In the listing below, find each line with the string "vertical" and return it.

##### RECORDS SHOWN

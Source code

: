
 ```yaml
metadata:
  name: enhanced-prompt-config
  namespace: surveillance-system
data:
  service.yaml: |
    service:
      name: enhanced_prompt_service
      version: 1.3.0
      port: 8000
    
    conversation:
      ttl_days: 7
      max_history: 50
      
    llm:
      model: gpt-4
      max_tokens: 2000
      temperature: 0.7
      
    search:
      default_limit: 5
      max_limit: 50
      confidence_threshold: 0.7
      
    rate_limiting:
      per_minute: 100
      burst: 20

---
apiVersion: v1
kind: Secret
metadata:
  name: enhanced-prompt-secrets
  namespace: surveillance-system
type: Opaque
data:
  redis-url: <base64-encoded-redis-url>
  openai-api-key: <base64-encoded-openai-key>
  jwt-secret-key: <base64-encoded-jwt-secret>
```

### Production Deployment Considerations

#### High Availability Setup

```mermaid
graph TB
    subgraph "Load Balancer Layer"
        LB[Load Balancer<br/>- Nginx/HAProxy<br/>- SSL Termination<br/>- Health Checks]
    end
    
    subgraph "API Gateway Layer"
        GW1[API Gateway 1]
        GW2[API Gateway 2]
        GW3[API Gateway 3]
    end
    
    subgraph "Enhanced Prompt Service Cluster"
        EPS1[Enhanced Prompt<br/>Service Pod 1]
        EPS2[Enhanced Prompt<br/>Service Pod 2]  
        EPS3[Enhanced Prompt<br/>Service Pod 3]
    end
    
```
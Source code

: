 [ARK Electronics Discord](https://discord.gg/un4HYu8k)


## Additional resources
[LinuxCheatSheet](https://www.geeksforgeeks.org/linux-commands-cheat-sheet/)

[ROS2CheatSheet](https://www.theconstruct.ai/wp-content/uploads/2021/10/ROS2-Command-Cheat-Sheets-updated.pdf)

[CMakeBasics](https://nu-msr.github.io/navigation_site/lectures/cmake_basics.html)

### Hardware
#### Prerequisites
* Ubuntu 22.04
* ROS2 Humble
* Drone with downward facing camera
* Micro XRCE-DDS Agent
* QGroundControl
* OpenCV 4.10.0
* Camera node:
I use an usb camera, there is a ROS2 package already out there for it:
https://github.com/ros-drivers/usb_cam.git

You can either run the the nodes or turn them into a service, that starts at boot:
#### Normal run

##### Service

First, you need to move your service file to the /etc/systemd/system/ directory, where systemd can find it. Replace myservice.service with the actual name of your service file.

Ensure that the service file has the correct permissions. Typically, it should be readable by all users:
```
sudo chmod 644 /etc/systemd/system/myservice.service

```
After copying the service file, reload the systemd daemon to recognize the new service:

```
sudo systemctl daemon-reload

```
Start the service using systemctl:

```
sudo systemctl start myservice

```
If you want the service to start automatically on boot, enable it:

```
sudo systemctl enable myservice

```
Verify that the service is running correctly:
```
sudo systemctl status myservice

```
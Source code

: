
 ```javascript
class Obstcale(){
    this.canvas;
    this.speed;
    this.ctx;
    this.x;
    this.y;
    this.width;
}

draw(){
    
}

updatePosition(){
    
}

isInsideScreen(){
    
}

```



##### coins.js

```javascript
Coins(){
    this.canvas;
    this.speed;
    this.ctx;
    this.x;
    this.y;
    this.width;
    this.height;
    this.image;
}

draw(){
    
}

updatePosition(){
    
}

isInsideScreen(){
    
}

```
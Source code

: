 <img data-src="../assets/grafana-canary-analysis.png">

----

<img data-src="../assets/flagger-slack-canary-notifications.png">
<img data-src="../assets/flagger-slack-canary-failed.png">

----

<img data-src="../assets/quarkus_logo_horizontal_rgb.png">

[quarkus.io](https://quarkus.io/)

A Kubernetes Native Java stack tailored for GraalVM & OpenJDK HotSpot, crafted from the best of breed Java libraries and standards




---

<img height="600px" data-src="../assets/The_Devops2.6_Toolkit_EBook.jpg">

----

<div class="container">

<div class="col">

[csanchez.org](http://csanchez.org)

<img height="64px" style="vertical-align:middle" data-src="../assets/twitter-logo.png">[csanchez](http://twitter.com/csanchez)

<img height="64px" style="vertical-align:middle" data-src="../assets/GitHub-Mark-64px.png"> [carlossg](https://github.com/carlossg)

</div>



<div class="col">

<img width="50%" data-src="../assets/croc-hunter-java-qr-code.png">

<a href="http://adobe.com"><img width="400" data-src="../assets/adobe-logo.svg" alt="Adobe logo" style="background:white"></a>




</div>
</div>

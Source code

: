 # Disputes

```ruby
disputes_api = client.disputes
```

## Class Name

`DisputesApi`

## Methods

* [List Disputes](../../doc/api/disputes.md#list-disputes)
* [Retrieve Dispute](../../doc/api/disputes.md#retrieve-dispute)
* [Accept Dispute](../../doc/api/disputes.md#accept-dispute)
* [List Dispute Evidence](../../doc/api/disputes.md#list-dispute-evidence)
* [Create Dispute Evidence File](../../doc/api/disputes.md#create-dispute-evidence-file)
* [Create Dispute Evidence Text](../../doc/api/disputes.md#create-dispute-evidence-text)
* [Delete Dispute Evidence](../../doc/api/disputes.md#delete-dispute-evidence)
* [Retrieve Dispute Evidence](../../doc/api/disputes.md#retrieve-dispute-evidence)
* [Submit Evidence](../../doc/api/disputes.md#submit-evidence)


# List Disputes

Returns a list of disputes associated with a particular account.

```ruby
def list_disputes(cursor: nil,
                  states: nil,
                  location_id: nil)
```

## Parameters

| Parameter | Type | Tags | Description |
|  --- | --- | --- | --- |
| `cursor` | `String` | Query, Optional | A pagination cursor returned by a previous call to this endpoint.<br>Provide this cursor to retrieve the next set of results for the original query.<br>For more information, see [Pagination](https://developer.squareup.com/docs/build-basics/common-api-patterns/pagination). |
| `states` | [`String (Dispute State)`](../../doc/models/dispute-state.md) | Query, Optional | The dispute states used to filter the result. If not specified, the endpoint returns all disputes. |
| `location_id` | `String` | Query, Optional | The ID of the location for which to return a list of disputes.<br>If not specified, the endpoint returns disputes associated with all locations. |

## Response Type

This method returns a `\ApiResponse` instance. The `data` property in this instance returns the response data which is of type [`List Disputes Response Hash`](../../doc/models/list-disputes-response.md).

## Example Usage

##########

- RESULT FOR THIS EXERCISE -
<img height="64px" style="vertical-align:middle" data-src="../assets/twitter-logo.png">[csanchez](http://twitter.com/csanchez)
<img height="64px" style="vertical-align:middle" data-src="../assets/GitHub-Mark-64px.png"> [carlossg](https://github.com/carlossg)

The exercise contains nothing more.